-- Data listing follows --
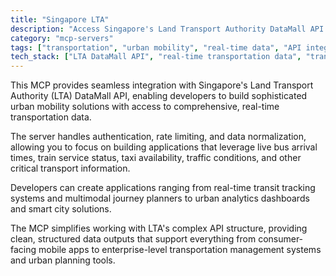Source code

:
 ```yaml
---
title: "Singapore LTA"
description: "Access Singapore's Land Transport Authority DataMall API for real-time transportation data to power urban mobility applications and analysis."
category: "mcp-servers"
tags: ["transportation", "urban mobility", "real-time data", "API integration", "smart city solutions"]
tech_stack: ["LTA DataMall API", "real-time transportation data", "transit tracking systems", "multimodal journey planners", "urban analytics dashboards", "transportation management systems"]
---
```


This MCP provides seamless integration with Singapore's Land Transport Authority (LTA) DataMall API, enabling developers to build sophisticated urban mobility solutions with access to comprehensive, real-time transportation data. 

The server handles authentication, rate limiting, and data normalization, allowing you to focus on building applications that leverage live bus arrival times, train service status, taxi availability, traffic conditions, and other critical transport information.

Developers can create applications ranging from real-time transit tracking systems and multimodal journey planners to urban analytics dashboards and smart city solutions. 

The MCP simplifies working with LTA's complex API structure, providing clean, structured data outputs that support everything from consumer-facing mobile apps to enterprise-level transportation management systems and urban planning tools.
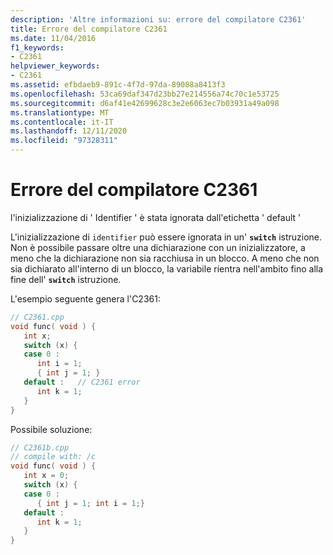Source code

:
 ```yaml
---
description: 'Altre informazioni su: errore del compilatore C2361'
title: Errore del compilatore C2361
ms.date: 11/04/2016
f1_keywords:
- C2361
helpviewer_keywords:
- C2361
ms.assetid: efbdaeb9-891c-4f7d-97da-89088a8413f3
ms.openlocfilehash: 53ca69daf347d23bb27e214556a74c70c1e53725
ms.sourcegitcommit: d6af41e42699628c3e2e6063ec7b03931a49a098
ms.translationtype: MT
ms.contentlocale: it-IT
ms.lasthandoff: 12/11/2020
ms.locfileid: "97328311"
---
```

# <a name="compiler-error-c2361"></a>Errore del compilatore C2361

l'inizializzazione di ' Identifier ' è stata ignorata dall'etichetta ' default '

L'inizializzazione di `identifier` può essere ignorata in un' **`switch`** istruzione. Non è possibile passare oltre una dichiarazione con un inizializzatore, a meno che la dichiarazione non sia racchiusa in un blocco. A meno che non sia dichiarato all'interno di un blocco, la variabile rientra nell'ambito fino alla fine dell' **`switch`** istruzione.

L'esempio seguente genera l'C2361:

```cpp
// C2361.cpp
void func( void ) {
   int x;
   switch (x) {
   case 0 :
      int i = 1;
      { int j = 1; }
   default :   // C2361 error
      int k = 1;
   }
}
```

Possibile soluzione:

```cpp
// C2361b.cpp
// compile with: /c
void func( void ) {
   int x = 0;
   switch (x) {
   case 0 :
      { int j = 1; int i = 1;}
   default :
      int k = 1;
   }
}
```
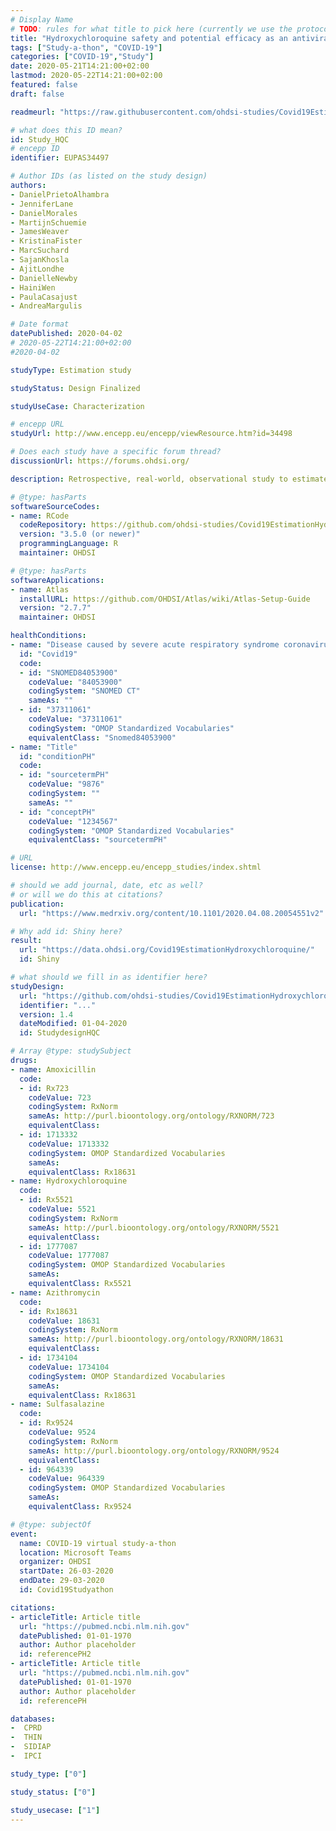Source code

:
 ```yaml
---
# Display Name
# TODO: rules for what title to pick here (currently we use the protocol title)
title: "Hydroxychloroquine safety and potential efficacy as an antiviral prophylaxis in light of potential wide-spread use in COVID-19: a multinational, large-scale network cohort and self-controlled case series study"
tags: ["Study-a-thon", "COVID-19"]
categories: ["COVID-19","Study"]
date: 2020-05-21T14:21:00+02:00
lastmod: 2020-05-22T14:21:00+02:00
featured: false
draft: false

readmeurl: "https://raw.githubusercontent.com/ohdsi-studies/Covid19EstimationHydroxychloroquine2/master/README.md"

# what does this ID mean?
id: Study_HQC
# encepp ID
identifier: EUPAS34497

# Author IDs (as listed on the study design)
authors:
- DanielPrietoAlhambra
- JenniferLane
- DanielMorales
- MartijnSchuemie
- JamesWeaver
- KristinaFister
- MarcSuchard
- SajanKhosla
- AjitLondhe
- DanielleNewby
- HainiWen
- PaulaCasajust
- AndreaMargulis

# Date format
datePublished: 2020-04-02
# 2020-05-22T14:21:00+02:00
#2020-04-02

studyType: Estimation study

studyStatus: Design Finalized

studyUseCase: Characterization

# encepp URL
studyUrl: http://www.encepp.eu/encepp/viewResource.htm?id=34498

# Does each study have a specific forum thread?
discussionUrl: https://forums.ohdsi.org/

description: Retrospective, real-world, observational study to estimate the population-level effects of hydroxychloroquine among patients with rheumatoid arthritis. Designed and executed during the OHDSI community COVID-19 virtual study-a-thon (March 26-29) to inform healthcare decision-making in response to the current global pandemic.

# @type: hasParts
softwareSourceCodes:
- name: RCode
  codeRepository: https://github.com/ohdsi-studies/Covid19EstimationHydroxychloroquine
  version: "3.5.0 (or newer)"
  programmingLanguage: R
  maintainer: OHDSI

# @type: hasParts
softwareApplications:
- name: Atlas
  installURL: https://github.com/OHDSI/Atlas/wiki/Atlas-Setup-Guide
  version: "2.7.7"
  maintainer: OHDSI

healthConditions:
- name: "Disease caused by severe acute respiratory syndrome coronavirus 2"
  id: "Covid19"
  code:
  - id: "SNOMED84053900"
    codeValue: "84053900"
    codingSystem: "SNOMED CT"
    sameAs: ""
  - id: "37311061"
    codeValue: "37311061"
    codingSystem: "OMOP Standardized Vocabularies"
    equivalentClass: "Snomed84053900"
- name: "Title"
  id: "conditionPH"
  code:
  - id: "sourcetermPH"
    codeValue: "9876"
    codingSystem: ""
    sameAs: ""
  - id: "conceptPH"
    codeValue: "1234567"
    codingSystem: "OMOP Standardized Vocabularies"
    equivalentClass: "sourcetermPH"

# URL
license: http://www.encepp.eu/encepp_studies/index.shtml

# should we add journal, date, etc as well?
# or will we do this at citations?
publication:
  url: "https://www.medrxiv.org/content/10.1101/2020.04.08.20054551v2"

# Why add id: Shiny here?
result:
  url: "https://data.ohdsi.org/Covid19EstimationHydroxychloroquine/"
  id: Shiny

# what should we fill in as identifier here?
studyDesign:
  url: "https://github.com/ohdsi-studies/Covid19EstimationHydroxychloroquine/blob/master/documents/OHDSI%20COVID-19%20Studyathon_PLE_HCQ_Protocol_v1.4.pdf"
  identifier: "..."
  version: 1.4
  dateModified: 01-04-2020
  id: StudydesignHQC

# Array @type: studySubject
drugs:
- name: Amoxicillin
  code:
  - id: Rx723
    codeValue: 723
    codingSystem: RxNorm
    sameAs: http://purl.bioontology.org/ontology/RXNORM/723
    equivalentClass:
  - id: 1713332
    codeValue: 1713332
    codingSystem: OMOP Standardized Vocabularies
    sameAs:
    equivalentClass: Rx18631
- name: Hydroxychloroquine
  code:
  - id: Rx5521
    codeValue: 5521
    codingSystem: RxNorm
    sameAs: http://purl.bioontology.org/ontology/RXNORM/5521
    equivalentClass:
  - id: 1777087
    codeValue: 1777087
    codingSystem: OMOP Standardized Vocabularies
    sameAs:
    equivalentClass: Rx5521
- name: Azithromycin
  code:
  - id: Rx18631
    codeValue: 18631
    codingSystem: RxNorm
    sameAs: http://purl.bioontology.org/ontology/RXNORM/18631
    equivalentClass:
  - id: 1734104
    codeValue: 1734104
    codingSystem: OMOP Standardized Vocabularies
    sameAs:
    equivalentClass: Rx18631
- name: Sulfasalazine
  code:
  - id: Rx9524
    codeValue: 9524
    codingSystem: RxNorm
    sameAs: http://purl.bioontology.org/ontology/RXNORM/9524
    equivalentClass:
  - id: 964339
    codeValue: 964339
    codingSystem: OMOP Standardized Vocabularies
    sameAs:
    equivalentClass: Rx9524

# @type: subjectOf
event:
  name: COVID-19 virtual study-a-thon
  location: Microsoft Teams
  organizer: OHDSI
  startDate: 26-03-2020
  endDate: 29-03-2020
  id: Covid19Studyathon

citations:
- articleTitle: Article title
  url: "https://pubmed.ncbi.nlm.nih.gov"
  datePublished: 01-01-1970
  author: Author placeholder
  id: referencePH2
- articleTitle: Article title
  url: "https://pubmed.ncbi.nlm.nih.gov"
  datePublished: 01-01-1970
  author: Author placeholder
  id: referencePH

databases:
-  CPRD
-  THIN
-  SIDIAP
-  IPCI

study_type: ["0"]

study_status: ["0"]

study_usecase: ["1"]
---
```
-- Data listing concluded --
_What needs to be done_.
Could you find every line in the records above that contains the word "journey" and copy it?

_Exercise answer_.
tech_stack: ["LTA DataMall API", "real-time transportation data", "transit tracking systems", "multimodal journey planners", "urban analytics dashboards", "transportation management systems"]
Developers can create applications ranging from real-time transit tracking systems and multimodal journey planners to urban analytics dashboards and smart city solutions. 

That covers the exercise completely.